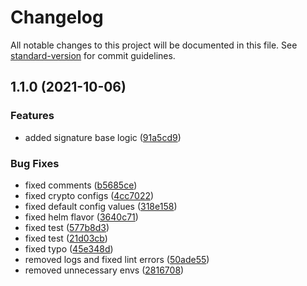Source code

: # Changelog

All notable changes to this project will be documented in this file. See [standard-version](https://github.com/conventional-changelog/standard-version) for commit guidelines.

## 1.1.0 (2021-10-06)


### Features

* added signature base logic ([91a5cd9](https://github.com/MapColonies/sync-worker/commit/91a5cd90af391edf5188c7f884a96401c8ecbdff))


### Bug Fixes

* fixed comments ([b5685ce](https://github.com/MapColonies/sync-worker/commit/b5685ce0d2711576231ec2bd5830099b26bb70f3))
* fixed crypto configs ([4cc7022](https://github.com/MapColonies/sync-worker/commit/4cc70221bb727341fbf75556f7c7197ca2e64f1d))
* fixed default config values ([318e158](https://github.com/MapColonies/sync-worker/commit/318e158a9991577dbb33d3beec8ce2683464fd0f))
* fixed helm flavor ([3640c71](https://github.com/MapColonies/sync-worker/commit/3640c71f7e66ed01321530fb67215f3e2a11abe1))
* fixed test ([577b8d3](https://github.com/MapColonies/sync-worker/commit/577b8d3ed473cefb3406ac9d4264c6c543550118))
* fixed test ([21d03cb](https://github.com/MapColonies/sync-worker/commit/21d03cb7eb929d33268726b52b3da71145152f6e))
* fixed typo ([45e348d](https://github.com/MapColonies/sync-worker/commit/45e348d3e600a44e9e48a05738553ed9849c0a80))
* removed logs and fixed lint errors ([50ade55](https://github.com/MapColonies/sync-worker/commit/50ade558d9809d0ffc1839fc5daf9a5b0753205d))
* removed unnecessary envs ([2816708](https://github.com/MapColonies/sync-worker/commit/2816708b28b4ae3143b7efbc5fc5781c0b81d225))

### TASK ITEM
The expected answer is a copy of each line above containing "sync".

### ANSWER SPACE
* added signature base logic ([91a5cd9](https://github.com/MapColonies/sync-worker/commit/91a5cd90af391edf5188c7f884a96401c8ecbdff))
* fixed comments ([b5685ce](https://github.com/MapColonies/sync-worker/commit/b5685ce0d2711576231ec2bd5830099b26bb70f3))
* fixed crypto configs ([4cc7022](https://github.com/MapColonies/sync-worker/commit/4cc70221bb727341fbf75556f7c7197ca2e64f1d))
* fixed default config values ([318e158](https://github.com/MapColonies/sync-worker/commit/318e158a9991577dbb33d3beec8ce2683464fd0f))
* fixed helm flavor ([3640c71](https://github.com/MapColonies/sync-worker/commit/3640c71f7e66ed01321530fb67215f3e2a11abe1))
* fixed test ([577b8d3](https://github.com/MapColonies/sync-worker/commit/577b8d3ed473cefb3406ac9d4264c6c543550118))
* fixed test ([21d03cb](https://github.com/MapColonies/sync-worker/commit/21d03cb7eb929d33268726b52b3da71145152f6e))
* fixed typo ([45e348d](https://github.com/MapColonies/sync-worker/commit/45e348d3e600a44e9e48a05738553ed9849c0a80))
* removed logs and fixed lint errors ([50ade55](https://github.com/MapColonies/sync-worker/commit/50ade558d9809d0ffc1839fc5daf9a5b0753205d))
* removed unnecessary envs ([2816708](https://github.com/MapColonies/sync-worker/commit/2816708b28b4ae3143b7efbc5fc5781c0b81d225))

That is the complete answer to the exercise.